May 26, 2008

All the Views They Spit Into Print

Hatched by Dafydd
Traduce: v.t.; to cause humiliation or disgrace to by making malicious and false statements; to make defamatory statements about: asperse, backbite, calumniate, defame, malign, slander, slur, tear down, vilify.

It's a vile word. It combines slander and vilification, the essence of what the Bible calls "bearing false witness." A traducer is a person without a conscience, without a chest; a hollow, soulless spirit. Stitching together the worst segments of a harpy and a demon, traducers are sociopaths who literally feel absolutely nothing for their fellow men and women but contempt. They are unable to conceive of other human beings as persons; lives and reputations are tools to be manipulated for the day's desire.

But it's not quite strong enough to describe the editorial board of the New York Times.

There are lies, damned lies, and the Times. To the editors, a man's good name is a wad of toilet paper to be used once then flushed away. Truth is an alien contagion to be warded off by voodoo chants and stuffed alligators. Accuracy is a speedbump on the slander track, over which the Times SUV smashes at unstoppable speed.

Not sure what I'm talking about? You all know that there are several proposals for a "new G.I. Bill" kicking around D.C.; two are significantly popular within Congress.

The first, supported by Democrats, such as Sen. Jim Webb (D-VA, 85%), whom voters fantasized was a moderate non-partisan when they elected him by a razor's edge over George Allen; this followed yet another Democratic campaign of lies and ad-hominem attacks, which is all they have been able to muster in the way of argument in the seven lean years of political oratory. It's also supported by RINOs like Sen. Chuck Hagel (R-NE, 79%)... a man who, through thick and thin, is always there when he needs you.

This version of the new G.I. Bill gives full benefits -- the same benefits -- to every vet who served at least three years. The net effect of this, of course, is to encourage veterans to leave the service after a mere three years, typically before even rising to the rank of sergeant or petty officer third class. Every institution from the Pentagon to the Congressional Budget Office agrees that it would hurt retention of combat veterans -- in the middle of a war.

The other version is supported by the likes of Republican presidential nominee and Sen. John McCain and by Sens. Lindsey Graham (R-SC, 88%), and Richard Burr (R-NC, 92%)... and also by the President of the United States, Commander in Chief of the armed forces, George W. Bush. This version has two major differences with the other:

  • It pays benefits on an increasing scale based upon time in service, so the longer the vet has served before retiring, the more benefits he or she receives. This is far superior to the Webb bill, because it encourages enlisted members to stay in military service longer.
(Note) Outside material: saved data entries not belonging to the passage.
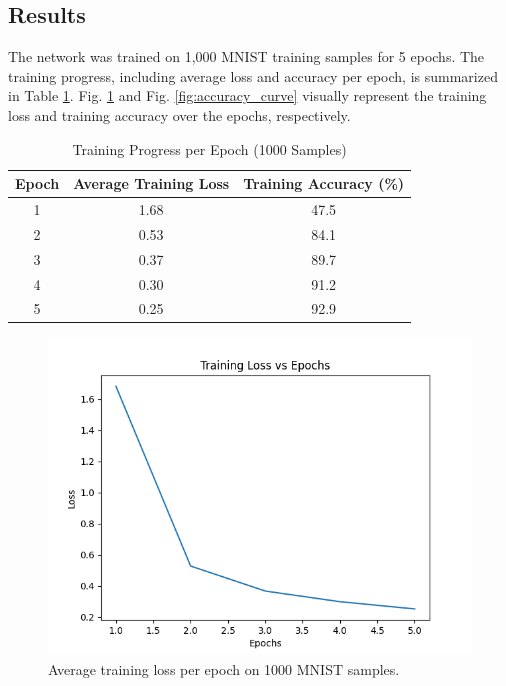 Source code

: \documentclass[conference]{IEEEtran}
\begin{document}
\subsection{Results}
The network was trained on 1,000 MNIST training samples for 5 epochs. The training progress, including average loss and accuracy per epoch, is summarized in Table \ref{tab:training_progress}. Fig. \ref{fig:loss_curve} and Fig. \ref{fig:accuracy_curve} visually represent the training loss and training accuracy over the epochs, respectively.

\begin{table}[htbp]
    \centering
    \caption{Training Progress per Epoch (1000 Samples)}
    \begin{tabular}{|c|c|c|}
        \hline
        \textbf{Epoch} & \textbf{Average Training Loss} & \textbf{Training Accuracy (\%)} \\
        \hline
        1 & 1.68 & 47.5 \\
        2 & 0.53 & 84.1 \\
        3 & 0.37 & 89.7 \\
        4 & 0.30 & 91.2 \\
        5 & 0.25 & 92.9 \\
        \hline
    \end{tabular}
    \label{tab:training_progress}
\end{table}


\begin{figure}[htbp]
    \centering
    \includegraphics[width=0.9\columnwidth]{loss_epochs.png}
    \caption{Average training loss per epoch on 1000 MNIST samples.}
    \label{fig:loss_curve}
\end{figure}
\end{document}
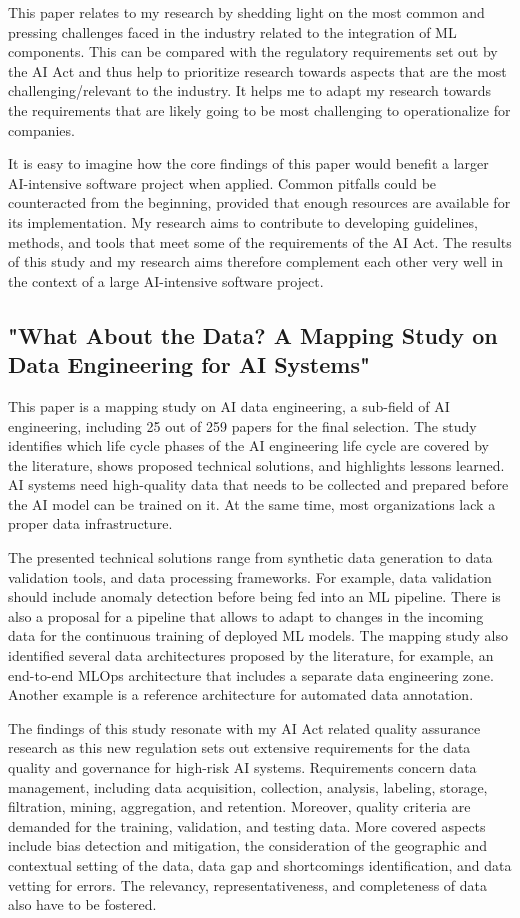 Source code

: \documentclass[titlepage,11pt]{article}
\begin{document}
This paper relates to my research by shedding light on the most common and pressing challenges faced in the industry related to the integration of ML components. This can be compared with the regulatory requirements set out by the AI Act and thus help to prioritize research towards aspects that are the most challenging/relevant to the industry. It helps me to adapt my research towards the requirements that are likely going to be most challenging to operationalize for companies. 

It is easy to imagine how the core findings of this paper would benefit a larger AI-intensive software project when applied. Common pitfalls could be counteracted from the beginning, provided that enough resources are available for its implementation. My research aims to contribute to developing guidelines, methods, and tools that meet some of the requirements of the AI Act. The results of this study and my research aims therefore complement each other very well in the context of a large AI-intensive software project.

\subsection{"What About the Data? A Mapping Study on Data Engineering for AI Systems"~\cite{heckWhatDataMapping2024a}}
This paper is a mapping study on AI data engineering, a sub-field of AI engineering, including 25 out of 259 papers for the final selection. The study identifies which life cycle phases of the AI engineering life cycle are covered by the literature, shows proposed technical solutions, and highlights lessons learned. AI systems need high-quality data that needs to be collected and prepared before the AI model can be trained on it. At the same time, most organizations lack a proper data infrastructure.

The presented technical solutions range from synthetic data generation to data validation tools, and data processing frameworks. For example, data validation should include anomaly detection before being fed into an ML pipeline. There is also a proposal for a pipeline that allows to adapt to changes in the incoming data for the continuous training of deployed ML models. 
The mapping study also identified several data architectures proposed by the literature, for example, an end-to-end MLOps architecture that includes a separate data engineering zone. Another example is a reference architecture for automated data annotation.

The findings of this study resonate with my AI Act related quality assurance research as this new regulation sets out extensive requirements for the data quality and governance for high-risk AI systems. Requirements concern data management, including data acquisition, collection, analysis, labeling, storage, filtration, mining, aggregation, and retention. Moreover, quality criteria are demanded for the training, validation, and testing data. More covered aspects include bias detection and mitigation, the consideration of the geographic and contextual setting of the data, data gap and shortcomings identification, and data vetting for errors. The relevancy, representativeness, and completeness of data also have to be fostered.
\end{document}
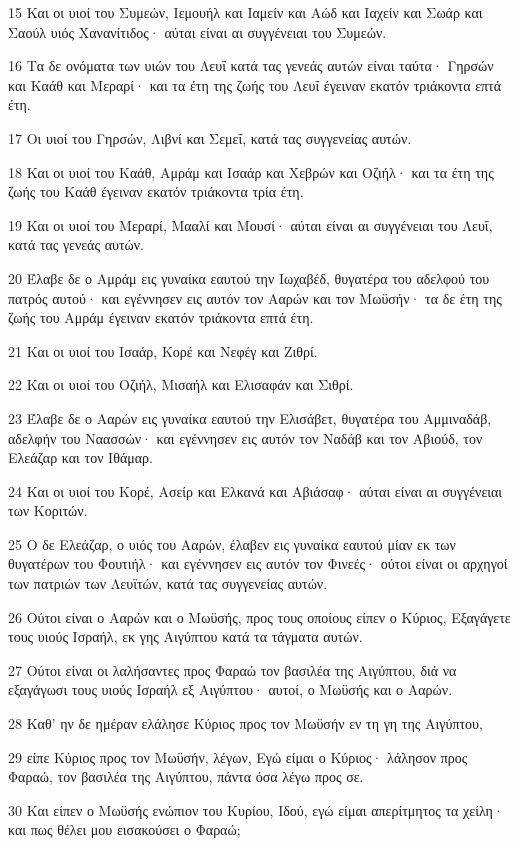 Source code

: \par 15 Και οι υιοί του Συμεών, Ιεμουήλ και Ιαμείν και Αώδ και Ιαχείν και Σωάρ και Σαούλ υιός Χανανίτιδος· αύται είναι αι συγγένειαι του Συμεών.
\par 16 Τα δε ονόματα των υιών του Λευΐ κατά τας γενεάς αυτών είναι ταύτα· Γηρσών και Καάθ και Μεραρί· και τα έτη της ζωής του Λευΐ έγειναν εκατόν τριάκοντα επτά έτη.
\par 17 Οι υιοί του Γηρσών, Λιβνί και Σεμεΐ, κατά τας συγγενείας αυτών.
\par 18 Και οι υιοί του Καάθ, Αμράμ και Ισαάρ και Χεβρών και Οζιήλ· και τα έτη της ζωής του Καάθ έγειναν εκατόν τριάκοντα τρία έτη.
\par 19 Και οι υιοί του Μεραρί, Μααλί και Μουσί· αύται είναι αι συγγένειαι του Λευΐ, κατά τας γενεάς αυτών.
\par 20 Έλαβε δε ο Αμράμ εις γυναίκα εαυτού την Ιωχαβέδ, θυγατέρα του αδελφού του πατρός αυτού· και εγέννησεν εις αυτόν τον Ααρών και τον Μωϋσήν· τα δε έτη της ζωής του Αμράμ έγειναν εκατόν τριάκοντα επτά έτη.
\par 21 Και οι υιοί του Ισαάρ, Κορέ και Νεφέγ και Ζιθρί.
\par 22 Και οι υιοί του Οζιήλ, Μισαήλ και Ελισαφάν και Σιθρί.
\par 23 Έλαβε δε ο Ααρών εις γυναίκα εαυτού την Ελισάβετ, θυγατέρα του Αμμιναδάβ, αδελφήν του Ναασσών· και εγέννησεν εις αυτόν τον Ναδάβ και τον Αβιούδ, τον Ελεάζαρ και τον Ιθάμαρ.
\par 24 Και οι υιοί του Κορέ, Ασείρ και Ελκανά και Αβιάσαφ· αύται είναι αι συγγένειαι των Κοριτών.
\par 25 Ο δε Ελεάζαρ, ο υιός του Ααρών, έλαβεν εις γυναίκα εαυτού μίαν εκ των θυγατέρων του Φουτιήλ· και εγέννησεν εις αυτόν τον Φινεές· ούτοι είναι οι αρχηγοί των πατριών των Λευϊτών, κατά τας συγγενείας αυτών.
\par 26 Ούτοι είναι ο Ααρών και ο Μωϋσής, προς τους οποίους είπεν ο Κύριος, Εξαγάγετε τους υιούς Ισραήλ, εκ γης Αιγύπτου κατά τα τάγματα αυτών.
\par 27 Ούτοι είναι οι λαλήσαντες προς Φαραώ τον βασιλέα της Αιγύπτου, διά να εξαγάγωσι τους υιούς Ισραήλ εξ Αιγύπτου· αυτοί, ο Μωϋσής και ο Ααρών.
\par 28 Καθ' ην δε ημέραν ελάλησε Κύριος προς τον Μωϋσήν εν τη γη της Αιγύπτου,
\par 29 είπε Κύριος προς τον Μωϋσήν, λέγων, Εγώ είμαι ο Κύριος· λάλησον προς Φαραώ, τον βασιλέα της Αιγύπτου, πάντα όσα λέγω προς σε.
\par 30 Και είπεν ο Μωϋσής ενώπιον του Κυρίου, Ιδού, εγώ είμαι απερίτμητος τα χείλη· και πως θέλει μου εισακούσει ο Φαραώ;

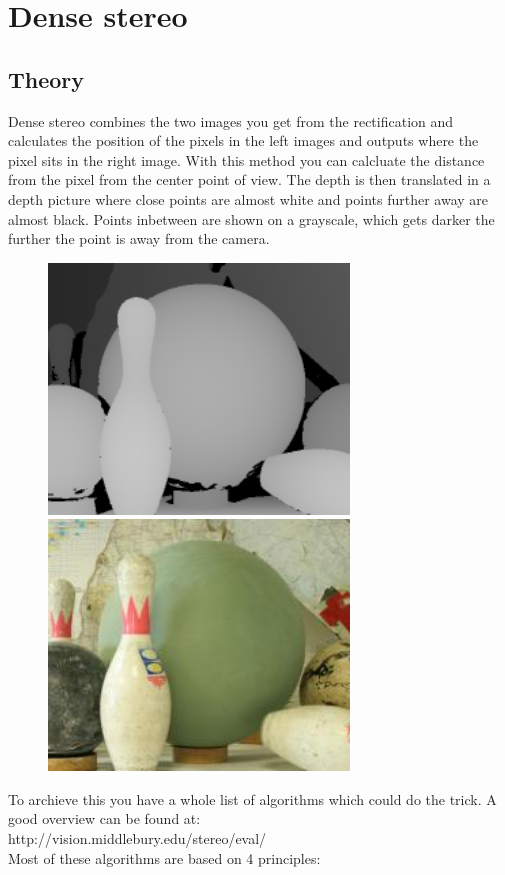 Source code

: \documentclass[12pt,draft,a4paper]{article}
\begin{document}
\section{Dense stereo}
\subsection{Theory}
Dense stereo combines the two images you get from the rectification
and calculates the position of the pixels in the left images and
outputs where the pixel sits in the right  image. With this method you
can calcluate the distance from the pixel from the center point of
view. The depth is then translated in a depth picture where close
points are almost white and points further away are almost
black. Points inbetween are shown on a grayscale, which gets darker
 the further the point is away from the camera.\\

\begin{figure}
\includegraphics[width=8cm]{depthmap}
\includegraphics[width=8cm]{depthmap_original}
\end{figure}

To archieve this you have a whole list of algorithms which could do
the trick. A good overview can be found at: \\
http://vision.middlebury.edu/stereo/eval/ \\
Most of these algorithms are based on 4 principles: 
\end{document}
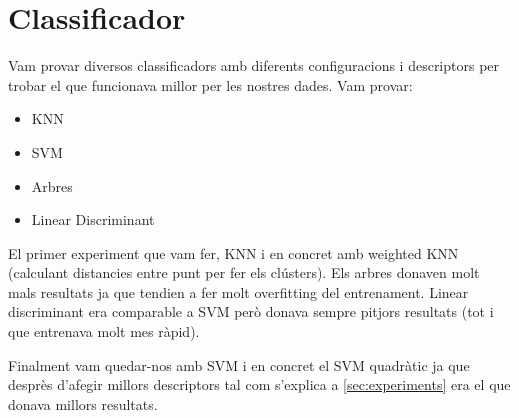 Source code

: 
\section{Classificador}%
\label{sec:classificador}

Vam provar diversos classificadors amb diferents configuracions i descriptors per trobar el que funcionava millor per
les nostres dades. Vam provar:

\begin{itemize}
    \item KNN
    \item SVM
    \item Arbres
    \item Linear Discriminant
\end{itemize}

El primer experiment que vam fer, KNN i en concret amb weighted KNN
(calculant distancies entre punt per fer els clústers). Els arbres donaven molt
mals resultats ja que tendien a fer molt overfitting del entrenament. Linear
discriminant era comparable a SVM però donava sempre pitjors resultats (tot i
que entrenava molt mes ràpid).

Finalment vam quedar-nos amb SVM i en concret el SVM quadràtic ja que desprès
d'afegir millors descriptors tal com s'explica a \cref{sec:experiments} era el
que donava millors resultats.
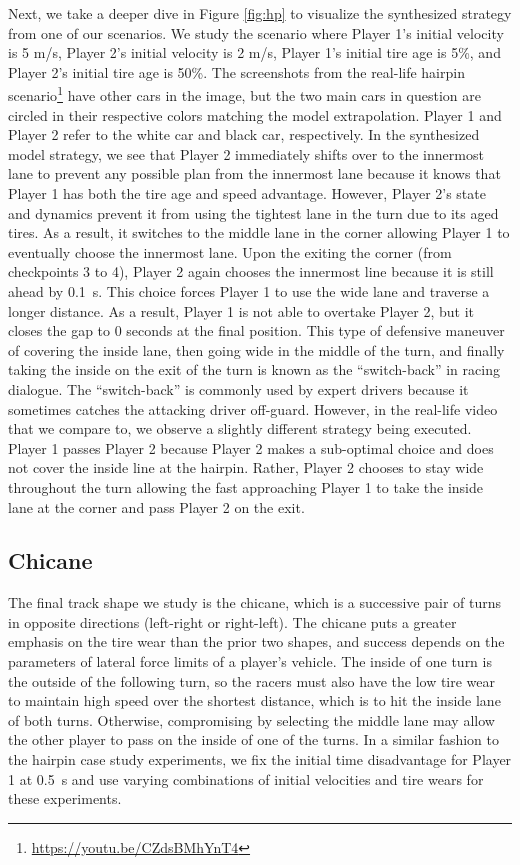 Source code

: Next, we take a deeper dive in Figure \ref{fig:hp} to visualize the synthesized strategy from one of our scenarios. We study the scenario where Player 1's initial velocity is 5 m/s, Player 2's initial velocity is 2 m/s, Player 1's initial tire age is 5\%, and Player 2's initial tire age is 50\%. The screenshots from the real-life hairpin scenario\footnote{\label{hairpinnote}\url{https://youtu.be/CZdsBMhYnT4}} have other cars in the image, but the two main cars in question are circled in their respective colors matching the model extrapolation. Player 1 and Player 2 refer to the white car and black car, respectively. In the synthesized model strategy, we see that Player 2 immediately shifts over to the innermost lane to prevent any possible plan from the innermost lane because it knows that Player 1 has both the tire age and speed advantage. However, Player 2's state and dynamics prevent it from using the tightest lane in the turn due to its aged tires. As a result, it switches to the middle lane in the corner allowing Player 1 to eventually choose the innermost lane. Upon the exiting the corner (from checkpoints 3 to 4), Player 2 again chooses the innermost line because it is still ahead by \SI{0.1}{\second}. This choice forces Player 1 to use the wide lane and traverse a longer distance. As a result, Player 1 is not able to overtake Player 2, but it closes the gap to 0 seconds at the final position. This type of defensive maneuver of covering the inside lane, then going wide in the middle of the turn, and finally taking the inside on the exit of the turn is known as the ``switch-back'' in racing dialogue. The ``switch-back'' is commonly used by expert drivers because it sometimes catches the attacking driver off-guard. However, in the real-life video that we compare to, we observe a slightly different strategy being executed. Player 1 passes Player 2 because Player 2 makes a sub-optimal choice and does not cover the inside line at the hairpin. Rather, Player 2 chooses to stay wide throughout the turn allowing the fast approaching Player 1 to take the inside lane at the corner and pass Player 2 on the exit. 

\FloatBarrier
\subsection{Chicane}
 The final track shape we study is the chicane, which is a successive pair of turns in opposite directions (left-right or right-left). The chicane puts a greater emphasis on the tire wear than the prior two shapes, and success depends on the parameters of lateral force limits of a player's vehicle. The inside of one turn is the outside of the following turn, so the racers must also have the low tire wear to maintain high speed over the shortest distance, which is to hit the inside lane of both turns. Otherwise, compromising by selecting the middle lane may allow the other player to pass on the inside of one of the turns. In a similar fashion to the hairpin case study experiments, we fix the initial time disadvantage for Player 1 at \SI{0.5}{\second} and use varying combinations of initial velocities and tire wears for these experiments.
 
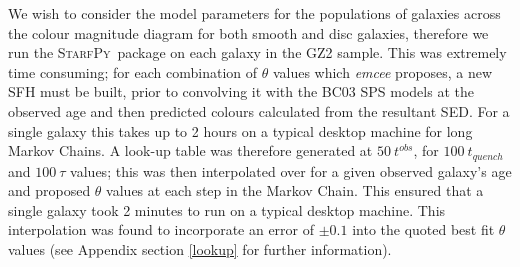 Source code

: \documentclass[useAMS,usenatbib]{mn2e}
\def\changed    {\color{titlecol} }
\def\starfpy {\textsc{StarfPy}}
\begin{document}
{\changed We wish to consider the model parameters for the populations of galaxies across the colour magnitude diagram for both smooth and disc galaxies, therefore we run the \starfpy ~package on each galaxy in the GZ2 sample. This was extremely time consuming; for each combination of $\theta$ values which \emph{emcee} proposes, a new SFH must be built, prior to convolving it with the BC03 SPS models at the observed age and then predicted colours calculated from the resultant SED. For a single galaxy this takes up to 2 hours on a typical desktop machine for long Markov Chains. A look-up table was therefore generated at $50 ~t^{obs}$, for $100 ~t_{quench}$ and $100 ~\tau$ values; this was then interpolated over for a given observed galaxy's age and proposed $\theta$ values at each step in the Markov Chain. This ensured that a single galaxy took 2 minutes to run on a typical desktop machine. This interpolation was found to incorporate an error of $\pm 0.1$ into the quoted best fit $\theta$ values (see Appendix section \ref{lookup} for further information). 

}
\end{document}
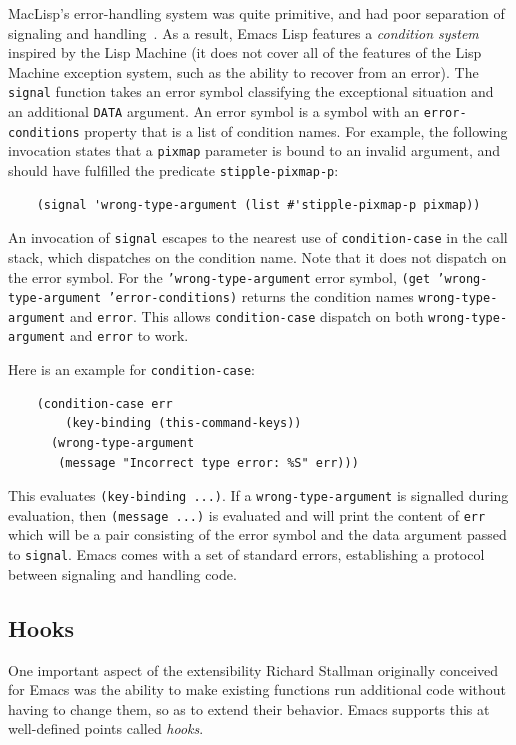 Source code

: \documentclass[format=acmsmall,screen]{acmart}
\newcommand \Elisp {Emacs Lisp}
\begin{document}
MacLisp's error-handling system was quite primitive, and had poor separation
of signaling and handling~\cite{Pitman2001}.
As a result, \Elisp{} features
a \emph{condition system} inspired by the Lisp Machine (it does
not cover all of the features of the Lisp Machine exception system, such as the ability
to recover from an error).
The \texttt{signal} function takes an error symbol classifying the
exceptional situation and an additional \texttt{DATA} argument.  An error
symbol is a symbol with an \texttt{error-conditions} property that is a list
of condition names.  For example, the following invocation states that
a \texttt{pixmap} parameter is bound to an invalid argument, and
should have fulfilled the predicate \texttt{stipple-pixmap-p}:
\begin{verbatim}
    (signal 'wrong-type-argument (list #'stipple-pixmap-p pixmap))
\end{verbatim}
An invocation of \texttt{signal} escapes to the nearest use of
\texttt{condition-case} in the call stack, which dispatches on the
condition name.  Note that it does not dispatch on the error symbol.
For the \texttt{'wrong-type-argument} error symbol, \texttt{(get
  'wrong-type-argument 'error-conditions)} returns the condition names
\texttt{wrong-type-argument} and \texttt{error}.  This allows
\texttt{condition-case} dispatch on both \texttt{wrong-type-argument}
and \texttt{error} to work.

Here is an example for \texttt{condition-case}:
\begin{Verbatim}
    (condition-case err
        (key-binding (this-command-keys))
      (wrong-type-argument
       (message "Incorrect type error: %S" err)))
\end{Verbatim}
This evaluates \texttt{(key-binding ...)}.  If a
\texttt{wrong-type-argument} is signalled during evaluation,
then \texttt{(message ...)} is evaluated and will print the content of
\texttt{err} which will be a pair
consisting of the error symbol and the data argument passed to
\texttt{signal}.
Emacs comes with a set of standard errors, establishing a protocol
between signaling and handling code.

\subsection{Hooks}
\label{sec:hooks}
\label{sec:advice}

One important aspect of the extensibility Richard Stallman originally
conceived for Emacs was the ability to make existing functions run
additional code without having to change them, so as to extend their
behavior.  Emacs supports this at well-defined points called
\emph{hooks}.
\end{document}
    Non-commissioned officers are the backbone of the American military. We give our NCOs unprecedented command authority, setting us apart from, and making us far more victorious than, the other militaries of the world.

  • It allows the veteran to transfer the educational benefits from himself to his spouse or children, thus helping veteran families pay for college eduction for their kids.

With that prolog, here is how the editorial by the New York Times linked above describes, in an unbiased and non-partisan way, the president's and the nominee's rejection of the first G.I. Bill, the one by Sen. Webb:

President Bush opposes a new G.I. Bill of Rights. He worries that if the traditional path to college for service members since World War II is improved and expanded for the post-9/11 generation, too many people will take it.

He is wrong, but at least he is consistent. Having saddled the military with a botched, unwinnable war, having squandered soldiers’ lives and failed them in so many ways, the commander in chief now resists giving the troops a chance at better futures out of uniform. He does this on the ground that the bill is too generous and may discourage re-enlistment, further weakening the military he has done so much to break.

So lavish with other people’s sacrifices, so reckless in pouring the national treasure into the sandy pit of Iraq, Mr. Bush remains as cheap as ever when it comes to helping people at home.

Where on Earth -- or further south -- did the Times get such truculent and absurdist rhetoric? Where did they get the cockamamie idea (whether they believe it or are simply lying for political purpose) to say that Bush and McCain reject the Webb bill because it's "too generous?" What brilliant reporter dredged up a hidden memo, a secret meeting, a cabal of Republican infamy that spouted such a phrase, to justity the New York Times using it as a bludgeon?

Oh, wait; now I remember. Does this sound at all similar?

Barack Obama told veterans Saturday that he can't understand why Republican John McCain opposes legislation that would provide college scholarships to people who have served in the U.S. military.

"Now, let me be clear: No one can dispute John McCain's love for this country or his concern for veterans. But here's what I don't understand. I don't understand why John McCain would side with George Bush and oppose our plan to make college more affordable for our veterans," the Democratic presidential candidate said. "George Bush and John McCain may think our plan is too generous. I could not disagree more."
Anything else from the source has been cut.